:: Work item ::
Reproduce exactly the lines of the material beneath, from the line that contains "### Formato do Mapa" to the line that contains "- **Map.delete(Key):** O", both included, and no other lines.
══ Excerpted data
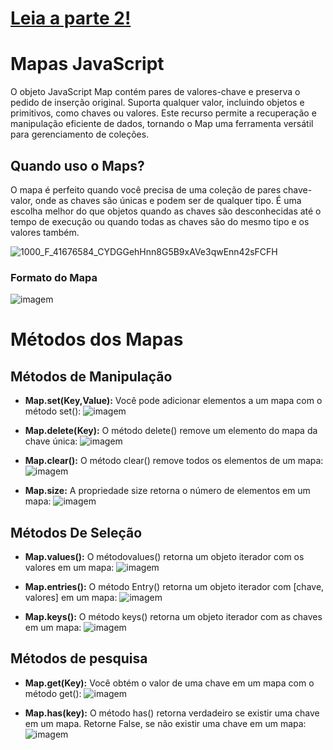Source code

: # [Leia a parte 2!]()

# Mapas JavaScript
O objeto JavaScript Map contém pares de valores-chave e preserva o pedido de inserção original. Suporta qualquer valor, incluindo objetos e primitivos, como chaves ou valores. Este recurso permite a recuperação e manipulação eficiente de dados, tornando o Map uma ferramenta versátil para gerenciamento de coleções.

## Quando uso o Maps?
O mapa é perfeito quando você precisa de uma coleção de pares chave-valor, onde as chaves são únicas e podem ser de qualquer tipo. É uma escolha melhor do que objetos quando as chaves são desconhecidas até o tempo de execução ou quando todas as chaves são do mesmo tipo e os valores também.

![1000_F_41676584_CYDGGehHnn8G5B9xAVe3qwEnn42sFCFH](https://github.com/user-attachments/assets/fa3d65b7-7a6e-4470-baa0-581b0fd9f9ef)

### Formato do Mapa
![imagem](https://github.com/user-attachments/assets/b7d9cdb8-7f81-4ea7-9719-1eb23bc5bf2e)

# Métodos dos Mapas

## Métodos de Manipulação

- **Map.set(Key,Value):** Você pode adicionar elementos a um mapa com o método set():
![imagem](https://github.com/user-attachments/assets/08f56ca6-1229-44f8-9d0c-ee26d318e458)

- **Map.delete(Key):** O método delete() remove um elemento do mapa da chave única:
![imagem](https://github.com/user-attachments/assets/8f61724f-6d5b-47fc-9f9f-2fa29243ac2e)

- **Map.clear():** O método clear() remove todos os elementos de um mapa:
![imagem](https://github.com/user-attachments/assets/4f958353-4e1f-4ca1-9c17-895b8d48b925)

- **Map.size:** A propriedade size retorna o número de elementos em um mapa:
![imagem](https://github.com/user-attachments/assets/d7dae3b5-c97c-4995-a421-880f9fdd8cfe)

## Métodos De Seleção

- **Map.values():** O métodovalues() retorna um objeto iterador com os valores em um mapa:
![imagem](https://github.com/user-attachments/assets/a5c279d8-9086-4e0b-abd6-83b7671f79e0)

- **Map.entries():** O método Entry() retorna um objeto iterador com [chave, valores] em um mapa:
![imagem](https://github.com/user-attachments/assets/76bd37f7-beea-44ab-9e15-727f805d3dd8)

- **Map.keys():** O método keys() retorna um objeto iterador com as chaves em um mapa:
![imagem](https://github.com/user-attachments/assets/60d8a9b4-4956-4c67-918a-2eeed85982a1)

## Métodos de pesquisa

- **Map.get(Key):** Você obtém o valor de uma chave em um mapa com o método get():
![imagem](https://github.com/user-attachments/assets/c944e6b5-b5a4-491f-935c-666dc7dad1ea)

- **Map.has(key):** O método has() retorna verdadeiro se existir uma chave em um mapa. Retorne False, se não existir uma chave em um mapa:
![imagem](https://github.com/user-attachments/assets/17c61f0c-2d0e-45a6-ba82-f93d4312ebe2)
════
:: Response ::
### Formato do Mapa
![imagem](https://github.com/user-attachments/assets/b7d9cdb8-7f81-4ea7-9719-1eb23bc5bf2e)

# Métodos dos Mapas

## Métodos de Manipulação

- **Map.set(Key,Value):** Você pode adicionar elementos a um mapa com o método set():
![imagem](https://github.com/user-attachments/assets/08f56ca6-1229-44f8-9d0c-ee26d318e458)

- **Map.delete(Key):** O método delete() remove um elemento do mapa da chave única:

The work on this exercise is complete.